CONCLUSIONS AND RECOMMENDATIONS
The Commission on Precollege Guidance and Counseling (1986) and the National College Counseling Project (1986) address priorities for the schools in “broadening the frontiers of possibility,” recommending: (1) a focus on student needs with college counseling acting as part of a long-term guidance curriculum; (2) attention to appropriate counselor qualities; (3) counselor-principal cooperation and faculty enlistment; (4) parent and family involvement; (5) emphasis on early and middle years, especially for underserved students; (6) collaboration with various colleges and community resources; (7) development of state-wide plans to address student needs; (8) support of federal programs helping disadvantaged students; (9) a focus on financial aid initiatives; and (10) revision of school counselor training.
FOR MORE INFORMATION
Brodbelt, S. “The Guidance Counselor’s Role in Advising College-bound Students.” CLEARINGHOUSE 55 (1982): 203-207.
Chapman, D. W. and M. E. DeMasi. “College Advising in the High School: Priority and Problems.” THE JOURNAL OF COLLEGE ADMISSIONS 103 (1984): 3-7.
Chapman, D., C. J. O’Brien, and M. E. DeMasi. “The Effectiveness of the Public School Counselor in College Advising.” THE JOURNAL OF COLLEGE ADMISSIONS 115 (1987): 11-18.
Commission on Precollege Guidance and Counseling.

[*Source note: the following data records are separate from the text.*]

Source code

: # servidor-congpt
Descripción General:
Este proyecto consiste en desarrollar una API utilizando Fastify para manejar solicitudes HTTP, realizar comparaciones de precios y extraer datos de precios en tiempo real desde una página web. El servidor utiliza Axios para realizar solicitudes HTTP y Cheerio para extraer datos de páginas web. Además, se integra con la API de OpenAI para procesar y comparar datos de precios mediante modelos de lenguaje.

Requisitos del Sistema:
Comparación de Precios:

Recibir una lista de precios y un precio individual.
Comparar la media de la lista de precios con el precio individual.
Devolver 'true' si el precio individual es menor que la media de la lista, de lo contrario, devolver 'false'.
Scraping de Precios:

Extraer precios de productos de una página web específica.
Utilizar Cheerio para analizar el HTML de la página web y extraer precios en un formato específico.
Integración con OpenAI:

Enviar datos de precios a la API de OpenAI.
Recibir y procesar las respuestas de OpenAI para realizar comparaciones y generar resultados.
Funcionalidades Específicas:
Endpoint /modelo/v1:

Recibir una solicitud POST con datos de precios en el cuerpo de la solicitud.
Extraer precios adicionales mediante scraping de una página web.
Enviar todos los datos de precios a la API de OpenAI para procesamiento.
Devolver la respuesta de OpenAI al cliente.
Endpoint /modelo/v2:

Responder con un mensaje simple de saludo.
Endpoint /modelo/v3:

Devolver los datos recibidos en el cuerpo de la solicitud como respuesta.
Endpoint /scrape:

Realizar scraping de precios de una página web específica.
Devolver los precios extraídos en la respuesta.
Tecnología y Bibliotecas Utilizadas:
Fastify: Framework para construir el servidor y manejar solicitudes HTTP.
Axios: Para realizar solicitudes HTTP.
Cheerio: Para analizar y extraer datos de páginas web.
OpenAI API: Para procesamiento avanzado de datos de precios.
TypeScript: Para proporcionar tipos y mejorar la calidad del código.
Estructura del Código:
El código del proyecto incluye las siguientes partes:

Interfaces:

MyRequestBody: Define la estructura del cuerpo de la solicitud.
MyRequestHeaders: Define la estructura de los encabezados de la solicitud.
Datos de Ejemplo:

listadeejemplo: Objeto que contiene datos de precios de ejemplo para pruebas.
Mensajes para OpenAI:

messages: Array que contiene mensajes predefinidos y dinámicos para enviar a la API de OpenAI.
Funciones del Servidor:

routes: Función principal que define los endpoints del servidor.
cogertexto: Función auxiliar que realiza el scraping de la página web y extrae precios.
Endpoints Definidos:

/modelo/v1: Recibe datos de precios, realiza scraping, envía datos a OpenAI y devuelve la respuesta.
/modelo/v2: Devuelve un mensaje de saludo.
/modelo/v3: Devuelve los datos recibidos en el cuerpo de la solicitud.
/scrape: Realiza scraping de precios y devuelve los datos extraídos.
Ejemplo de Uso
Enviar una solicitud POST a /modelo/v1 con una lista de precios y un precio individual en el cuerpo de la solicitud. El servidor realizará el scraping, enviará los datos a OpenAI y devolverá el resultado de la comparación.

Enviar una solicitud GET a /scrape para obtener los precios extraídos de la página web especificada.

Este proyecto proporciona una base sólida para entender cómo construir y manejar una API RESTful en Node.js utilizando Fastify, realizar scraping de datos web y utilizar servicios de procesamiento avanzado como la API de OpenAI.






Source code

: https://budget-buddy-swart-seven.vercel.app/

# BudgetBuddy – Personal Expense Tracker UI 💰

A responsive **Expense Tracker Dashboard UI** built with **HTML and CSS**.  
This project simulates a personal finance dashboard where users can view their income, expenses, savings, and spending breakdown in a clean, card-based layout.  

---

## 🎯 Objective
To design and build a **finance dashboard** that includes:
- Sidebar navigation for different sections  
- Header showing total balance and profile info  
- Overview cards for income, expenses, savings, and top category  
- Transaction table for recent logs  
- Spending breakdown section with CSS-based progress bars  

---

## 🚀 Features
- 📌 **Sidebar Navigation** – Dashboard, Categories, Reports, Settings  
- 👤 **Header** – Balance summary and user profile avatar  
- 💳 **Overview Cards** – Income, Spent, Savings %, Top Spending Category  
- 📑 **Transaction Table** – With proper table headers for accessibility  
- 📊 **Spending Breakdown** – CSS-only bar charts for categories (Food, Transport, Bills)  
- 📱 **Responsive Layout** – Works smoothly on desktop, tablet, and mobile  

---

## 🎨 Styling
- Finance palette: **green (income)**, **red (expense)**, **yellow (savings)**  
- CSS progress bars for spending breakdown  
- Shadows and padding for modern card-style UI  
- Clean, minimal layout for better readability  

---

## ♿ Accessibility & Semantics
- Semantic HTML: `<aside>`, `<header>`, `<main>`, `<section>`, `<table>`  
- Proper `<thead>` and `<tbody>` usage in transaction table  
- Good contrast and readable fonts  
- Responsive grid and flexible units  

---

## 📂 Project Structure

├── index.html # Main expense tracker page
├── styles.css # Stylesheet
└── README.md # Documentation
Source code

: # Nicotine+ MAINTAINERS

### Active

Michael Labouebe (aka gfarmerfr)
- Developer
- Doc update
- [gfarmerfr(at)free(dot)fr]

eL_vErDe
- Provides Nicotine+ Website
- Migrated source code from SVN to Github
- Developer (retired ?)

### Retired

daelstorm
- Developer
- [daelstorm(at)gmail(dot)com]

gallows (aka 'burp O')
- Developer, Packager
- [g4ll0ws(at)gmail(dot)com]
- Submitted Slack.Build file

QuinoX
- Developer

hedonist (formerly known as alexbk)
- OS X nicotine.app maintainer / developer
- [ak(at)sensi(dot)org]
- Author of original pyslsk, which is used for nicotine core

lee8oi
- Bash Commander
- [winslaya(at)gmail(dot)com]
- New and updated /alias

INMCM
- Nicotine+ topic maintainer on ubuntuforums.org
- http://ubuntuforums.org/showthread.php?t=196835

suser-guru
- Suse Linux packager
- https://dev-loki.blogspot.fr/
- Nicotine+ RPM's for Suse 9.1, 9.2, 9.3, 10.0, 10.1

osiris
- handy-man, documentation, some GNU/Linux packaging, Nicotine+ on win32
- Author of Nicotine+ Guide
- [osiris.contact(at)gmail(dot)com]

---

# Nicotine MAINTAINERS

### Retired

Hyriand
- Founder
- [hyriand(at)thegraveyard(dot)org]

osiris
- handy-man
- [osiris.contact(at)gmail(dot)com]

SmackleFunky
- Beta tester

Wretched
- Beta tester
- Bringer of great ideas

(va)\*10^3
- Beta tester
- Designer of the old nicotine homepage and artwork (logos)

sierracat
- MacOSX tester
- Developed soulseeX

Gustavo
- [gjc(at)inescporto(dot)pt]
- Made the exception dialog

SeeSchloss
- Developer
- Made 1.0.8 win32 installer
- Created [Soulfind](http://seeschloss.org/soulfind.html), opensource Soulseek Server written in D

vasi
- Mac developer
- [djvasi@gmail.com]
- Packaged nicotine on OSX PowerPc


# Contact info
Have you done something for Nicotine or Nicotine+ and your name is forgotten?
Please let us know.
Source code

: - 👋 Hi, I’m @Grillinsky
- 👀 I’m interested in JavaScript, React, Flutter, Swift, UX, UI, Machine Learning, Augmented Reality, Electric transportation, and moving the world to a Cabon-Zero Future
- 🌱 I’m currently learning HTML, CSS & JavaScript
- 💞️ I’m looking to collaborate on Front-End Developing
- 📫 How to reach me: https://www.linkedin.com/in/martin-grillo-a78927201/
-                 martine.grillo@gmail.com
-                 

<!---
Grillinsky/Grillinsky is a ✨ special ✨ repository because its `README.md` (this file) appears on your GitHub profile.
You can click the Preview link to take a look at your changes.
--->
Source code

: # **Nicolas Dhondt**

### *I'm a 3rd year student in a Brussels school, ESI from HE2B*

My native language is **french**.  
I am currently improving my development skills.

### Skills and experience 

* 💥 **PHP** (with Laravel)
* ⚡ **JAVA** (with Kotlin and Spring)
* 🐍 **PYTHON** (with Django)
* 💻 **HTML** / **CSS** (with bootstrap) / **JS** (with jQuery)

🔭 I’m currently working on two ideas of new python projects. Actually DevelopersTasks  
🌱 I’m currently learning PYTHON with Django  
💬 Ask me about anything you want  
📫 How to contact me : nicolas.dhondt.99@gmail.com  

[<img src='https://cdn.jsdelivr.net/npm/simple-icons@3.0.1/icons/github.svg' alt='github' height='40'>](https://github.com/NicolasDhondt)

KEEPING THE OPTIONS OPEN: RECOMMENDATIONS. New York: College Entrance Examination Board, 1986. ED 275 948.
Holmes, D. R., H. F. Dalton, D. G. Erdmann, T. C. Hayden, and A. O. Roberts. FRONTIERS OF POSSIBILITY: REPORT OF THE NATIONAL COLLEGE COUNSELING PROJECT. Burlington, VT: University of Vermont, Instructional Development Center, 1986. CG 020 238.
Lee, V. E. and R. B. Ekstrom. “Student Access to Guidance Counseling in High School.” AMERICAN EDUCATIONAL RESERACH JOURNAL 24 (1987): 287-310.
National Association of College Admission Counselors. FROM HIGH SCHOOL TO COLLEGE: A CRITICAL TRANSITION. Washington, DC: NACAC, 1983. ED 242 398.
Ramon, G. COUNSELING HISPANIC COLLEGE-BOUND HIGH SCHOOL STUDENTS. Las Cruces, NM: ERIC Clearinghouse on Rural Education and Small Schools, and New York: ERIC Clearinghouse on Urban Education, 1985. ED 268 188.